Extracted records:
★ ★ ★ ★ ★ ★ ★

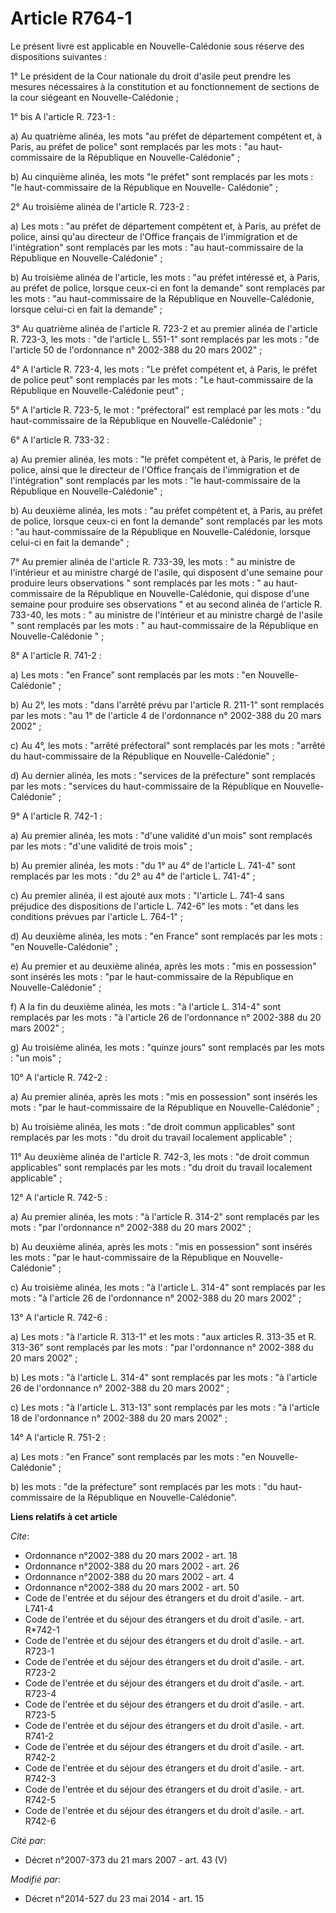 # Article R764-1

Le présent livre est applicable en Nouvelle-Calédonie sous réserve des dispositions suivantes : 

1° Le président de la Cour nationale du droit d'asile peut prendre les mesures nécessaires à la constitution et au
fonctionnement de sections de la cour siégeant en Nouvelle-Calédonie ; 

1° bis A l'article R. 723-1 : 

a) Au quatrième alinéa, les mots "au préfet de département compétent et, à Paris, au préfet de police" sont remplacés par les
mots : "au haut-commissaire de la République en Nouvelle-Calédonie" ; 

b) Au cinquième alinéa, les mots "le préfet" sont remplacés par les mots : "le haut-commissaire de la République en Nouvelle-
Calédonie" ; 

2° Au troisième alinéa de l'article R. 723-2 : 

a) Les mots : "au préfet de département compétent et, à Paris, au préfet de police, ainsi qu'au directeur de l'Office
français de l'immigration et de l'intégration" sont remplacés par les mots : "au haut-commissaire de la République en
Nouvelle-Calédonie" ; 

b) Au troisième alinéa de l'article, les mots : "au préfet intéressé et, à Paris, au préfet de police, lorsque ceux-ci en
font la demande" sont remplacés par les mots : "au haut-commissaire de la République en Nouvelle-Calédonie, lorsque celui-ci
en fait la demande" ; 

3° Au quatrième alinéa de l'article R. 723-2 et au premier alinéa de l'article R. 723-3, les mots : "de l'article L. 551-1"
sont remplacés par les mots : "de l'article 50 de l'ordonnance n° 2002-388 du 20 mars 2002" ; 

4° A l'article R. 723-4, les mots : "Le préfet compétent et, à Paris, le préfet de police peut" sont remplacés par les mots :
"Le haut-commissaire de la République en Nouvelle-Calédonie peut" ; 

5° A l'article R. 723-5, le mot : "préfectoral" est remplacé par les mots : "du haut-commissaire de la République en
Nouvelle-Calédonie" ; 

6° A l'article R. 733-32 : 

a) Au premier alinéa, les mots : "le préfet compétent et, à Paris, le préfet de police, ainsi que le directeur de l'Office
français de l'immigration et de l'intégration" sont remplacés par les mots : "le haut-commissaire de la République en
Nouvelle-Calédonie" ; 

b) Au deuxième alinéa, les mots : "au préfet compétent et, à Paris, au préfet de police, lorsque ceux-ci en font la demande"
sont remplacés par les mots : "au haut-commissaire de la République en Nouvelle-Calédonie, lorsque celui-ci en fait la
demande" ; 

7° Au premier alinéa de l'article R. 733-39, les mots : " au ministre de l'intérieur et au ministre chargé de l'asile, qui
disposent d'une semaine pour produire leurs observations " sont remplacés par les mots : " au haut-commissaire de la
République en Nouvelle-Calédonie, qui dispose d'une semaine pour produire ses observations " et au second alinéa de l'article
R. 733-40, les mots : " au ministre de l'intérieur et au ministre chargé de l'asile " sont remplacés par les mots : " au
haut-commissaire de la République en Nouvelle-Calédonie " ;

8° A l'article R. 741-2 : 

a) Les mots : "en France" sont remplacés par les mots : "en Nouvelle-Calédonie" ; 

b) Au 2°, les mots : "dans l'arrêté prévu par l'article R. 211-1" sont remplacés par les mots : "au 1° de l'article 4 de
l'ordonnance n° 2002-388 du 20 mars 2002" ; 

c) Au 4°, les mots : "arrêté préfectoral" sont remplacés par les mots : "arrêté du haut-commissaire de la République en
Nouvelle-Calédonie" ; 

d) Au dernier alinéa, les mots : "services de la préfecture" sont remplacés par les mots : "services du haut-commissaire de
la République en Nouvelle-Calédonie" ; 

9° A l'article R. 742-1 : 

a) Au premier alinéa, les mots : "d'une validité d'un mois" sont remplacés par les mots : "d'une validité de trois mois" ; 

b) Au premier alinéa, les mots : "du 1° au 4° de l'article L. 741-4" sont remplacés par les mots : "du 2° au 4° de l'article
L. 741-4" ; 

c) Au premier alinéa, il est ajouté aux mots : "l'article L. 741-4 sans préjudice des dispositions de l'article L. 742-6" les
mots : "et dans les conditions prévues par l'article L. 764-1" ; 

d) Au deuxième alinéa, les mots : "en France" sont remplacés par les mots : "en Nouvelle-Calédonie" ; 

e) Au premier et au deuxième alinéa, après les mots : "mis en possession" sont insérés les mots : "par le haut-commissaire de
la République en Nouvelle-Calédonie" ; 

f) A la fin du deuxième alinéa, les mots : "à l'article L. 314-4" sont remplacés par les mots : "à l'article 26 de
l'ordonnance n° 2002-388 du 20 mars 2002" ; 

g) Au troisième alinéa, les mots : "quinze jours" sont remplacés par les mots : "un mois" ; 

10° A l'article R. 742-2 : 

a) Au premier alinéa, après les mots : "mis en possession" sont insérés les mots : "par le haut-commissaire de la République
en Nouvelle-Calédonie" ; 

b) Au troisième alinéa, les mots : "de droit commun applicables" sont remplacés par les mots : "du droit du travail
localement applicable" ; 

11° Au deuxième alinéa de l'article R. 742-3, les mots : "de droit commun applicables" sont remplacés par les mots : "du
droit du travail localement applicable" ; 

12° A l'article R. 742-5 : 

a) Au premier alinéa, les mots : "à l'article R. 314-2" sont remplacés par les mots : "par l'ordonnance n° 2002-388 du 20
mars 2002" ; 

b) Au deuxième alinéa, après les mots : "mis en possession" sont insérés les mots : "par le haut-commissaire de la République
en Nouvelle-Calédonie" ; 

c) Au troisième alinéa, les mots : "à l'article L. 314-4" sont remplacés par les mots : "à l'article 26 de l'ordonnance n°
2002-388 du 20 mars 2002" ; 

13° A l'article R. 742-6 : 

a) Les mots : "à l'article R. 313-1" et les mots : "aux articles R. 313-35 et R. 313-36" sont remplacés par les mots : "par
l'ordonnance n° 2002-388 du 20 mars 2002" ; 

b) Les mots : "à l'article L. 314-4" sont remplacés par les mots : "à l'article 26 de l'ordonnance n° 2002-388 du 20 mars
2002" ; 

c) Les mots : "à l'article L. 313-13" sont remplacés par les mots : "à l'article 18 de l'ordonnance n° 2002-388 du 20 mars
2002" ;

14° A l'article R. 751-2 :

a) Les mots : "en France" sont remplacés par les mots : "en Nouvelle-Calédonie" ;

b) les mots : "de la préfecture" sont remplacés par les mots : "du haut-commissaire de la République en Nouvelle-Calédonie".

**Liens relatifs à cet article**

_Cite_:

  - Ordonnance n°2002-388 du 20 mars 2002 - art. 18
  - Ordonnance n°2002-388 du 20 mars 2002 - art. 26
  - Ordonnance n°2002-388 du 20 mars 2002 - art. 4
  - Ordonnance n°2002-388 du 20 mars 2002 - art. 50
  - Code de l'entrée et du séjour des étrangers et du droit d'asile. - art. L741-4
  - Code de l'entrée et du séjour des étrangers et du droit d'asile. - art. R*742-1
  - Code de l'entrée et du séjour des étrangers et du droit d'asile. - art. R723-1
  - Code de l'entrée et du séjour des étrangers et du droit d'asile. - art. R723-2
  - Code de l'entrée et du séjour des étrangers et du droit d'asile. - art. R723-4
  - Code de l'entrée et du séjour des étrangers et du droit d'asile. - art. R723-5
  - Code de l'entrée et du séjour des étrangers et du droit d'asile. - art. R741-2
  - Code de l'entrée et du séjour des étrangers et du droit d'asile. - art. R742-2
  - Code de l'entrée et du séjour des étrangers et du droit d'asile. - art. R742-3
  - Code de l'entrée et du séjour des étrangers et du droit d'asile. - art. R742-5
  - Code de l'entrée et du séjour des étrangers et du droit d'asile. - art. R742-6

_Cité par_:

  - Décret n°2007-373 du 21 mars 2007 - art. 43 (V)

_Modifié par_:

  - Décret n°2014-527 du 23 mai 2014 - art. 15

★ ★ ★ ★ ★ ★ ★

» **Problem requirements**
All that is wanted is a faithful reproduction of the line above with "- art. R*742-1", the line with "- art. R723-2", and every line in between.

» **Exercise answer**
  - Code de l'entrée et du séjour des étrangers et du droit d'asile. - art. R*742-1
  - Code de l'entrée et du séjour des étrangers et du droit d'asile. - art. R723-1
  - Code de l'entrée et du séjour des étrangers et du droit d'asile. - art. R723-2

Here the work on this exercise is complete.